From: Joel Garry <joel-garry_at_home.com>
Date: 23 Nov 2004 15:23:48 -0800
Message-ID: <91884734.0411231523.1fa2013e@posting.google.com>


whetstron_at_yahoo.co.uk (Sam Whetstron) wrote in message news:<737e2c7a.0411230507.2b692209_at_posting.google.com>...
>
> Frankly, I'm convinced I'd learn it a lot better if I had some form of
> motivating factor (e.g. commercial project) than messing around with
> it on my own (I'm know myself well enough to be able to say that).
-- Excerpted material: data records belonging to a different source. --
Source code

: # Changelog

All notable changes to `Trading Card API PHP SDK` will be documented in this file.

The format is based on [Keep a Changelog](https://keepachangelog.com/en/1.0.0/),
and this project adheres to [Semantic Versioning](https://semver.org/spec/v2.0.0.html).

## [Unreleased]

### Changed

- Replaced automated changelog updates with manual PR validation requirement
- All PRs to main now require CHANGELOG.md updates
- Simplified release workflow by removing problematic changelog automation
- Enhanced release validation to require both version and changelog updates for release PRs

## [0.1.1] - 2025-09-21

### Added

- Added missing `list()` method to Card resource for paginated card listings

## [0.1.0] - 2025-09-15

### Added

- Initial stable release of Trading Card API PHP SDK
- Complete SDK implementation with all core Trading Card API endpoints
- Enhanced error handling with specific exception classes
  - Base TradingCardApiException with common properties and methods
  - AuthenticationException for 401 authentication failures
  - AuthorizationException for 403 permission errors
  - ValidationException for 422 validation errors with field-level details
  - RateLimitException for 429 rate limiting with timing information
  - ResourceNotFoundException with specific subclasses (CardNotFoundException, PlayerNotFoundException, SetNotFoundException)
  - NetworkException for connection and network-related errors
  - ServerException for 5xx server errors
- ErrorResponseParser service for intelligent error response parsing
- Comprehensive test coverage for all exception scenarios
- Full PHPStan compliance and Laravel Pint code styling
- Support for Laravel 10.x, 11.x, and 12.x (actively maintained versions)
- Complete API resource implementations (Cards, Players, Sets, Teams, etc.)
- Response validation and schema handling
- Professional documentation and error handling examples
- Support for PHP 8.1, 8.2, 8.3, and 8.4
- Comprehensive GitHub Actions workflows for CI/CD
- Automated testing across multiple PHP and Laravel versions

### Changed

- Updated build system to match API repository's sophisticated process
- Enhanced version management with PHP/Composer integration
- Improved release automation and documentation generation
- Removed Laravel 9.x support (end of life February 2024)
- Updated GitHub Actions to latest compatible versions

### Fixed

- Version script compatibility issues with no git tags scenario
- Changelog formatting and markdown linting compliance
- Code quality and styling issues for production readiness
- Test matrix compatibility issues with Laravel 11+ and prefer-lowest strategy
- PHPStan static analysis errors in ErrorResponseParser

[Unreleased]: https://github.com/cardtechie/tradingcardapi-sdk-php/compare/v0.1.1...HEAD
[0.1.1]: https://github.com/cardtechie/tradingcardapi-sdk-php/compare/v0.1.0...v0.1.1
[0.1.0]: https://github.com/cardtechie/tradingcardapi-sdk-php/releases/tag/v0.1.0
That is a very positive way of looking at it. I read into this that you find classes a bit fake, and if so, learn to grit your teeth and grind through classes, because there is so much to Oracle, and you can wind up with bad habits if you figure everything out alone. But not only does oracle allow downloads, they will start pushing the development tool du jour at you if you let them. A relational theory class can really help sort things out if you haven't already done that.

>
> Either way most folks seem to fall into it via one of these 2
> > routes (support or development), the other thing that maybe a route in is
> > being knowledgable about some other Enterprise class database (as of today
> > I'd say that was DB2,MSSQL, and arguably, mySQL) and being asked to 'look
> > after' an Oracle system as well - this corresponds to the class of Job ad
> > that says "DB2 administrator required, Oracle an advantage" or similar.
>
> Most jobs that mention Oracle *seem* to "require" it... I might be
> able to bullshit my way round this (without outright lying, which is
> probably bad, not least from a practical point of view).
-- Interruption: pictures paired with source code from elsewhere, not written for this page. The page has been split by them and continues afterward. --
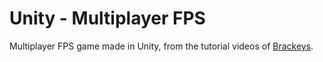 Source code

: # Unity - Multiplayer FPS

Multiplayer FPS game made in Unity, from the tutorial videos of [Brackeys](http://brackeys.com/).

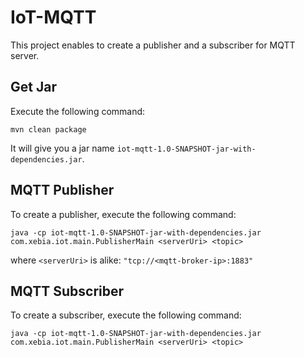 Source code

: # IoT-MQTT

This project enables to create a publisher and a subscriber for MQTT server.

## Get Jar

Execute the following command:

	mvn clean package

It will give you a jar name `iot-mqtt-1.0-SNAPSHOT-jar-with-dependencies.jar`.

## MQTT Publisher

To create a publisher, execute the following command:

	java -cp iot-mqtt-1.0-SNAPSHOT-jar-with-dependencies.jar com.xebia.iot.main.PublisherMain <serverUri> <topic>

where `<serverUri>` is alike: `"tcp://<mqtt-broker-ip>:1883"`

## MQTT Subscriber

To create a subscriber, execute the following command:

	java -cp iot-mqtt-1.0-SNAPSHOT-jar-with-dependencies.jar com.xebia.iot.main.PublisherMain <serverUri> <topic>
The mistake you are making here is assuming the jobs advertised for are representative of the jobs available. While you can certainly get an idea of what's hot by looking at the job boards, those postings are almost all by middlemen (HR droids or headhunters). Most jobs are not filled in this manner (of course that's an unfounded assertion, but both my personal observations and some job-advice people support it).

What you need to do is find an organization that uses Oracle, preferably through someone you know, and sidle into the database side from whatever skills you have. Once you have the experience you can be more picky, and then the job postings may apply.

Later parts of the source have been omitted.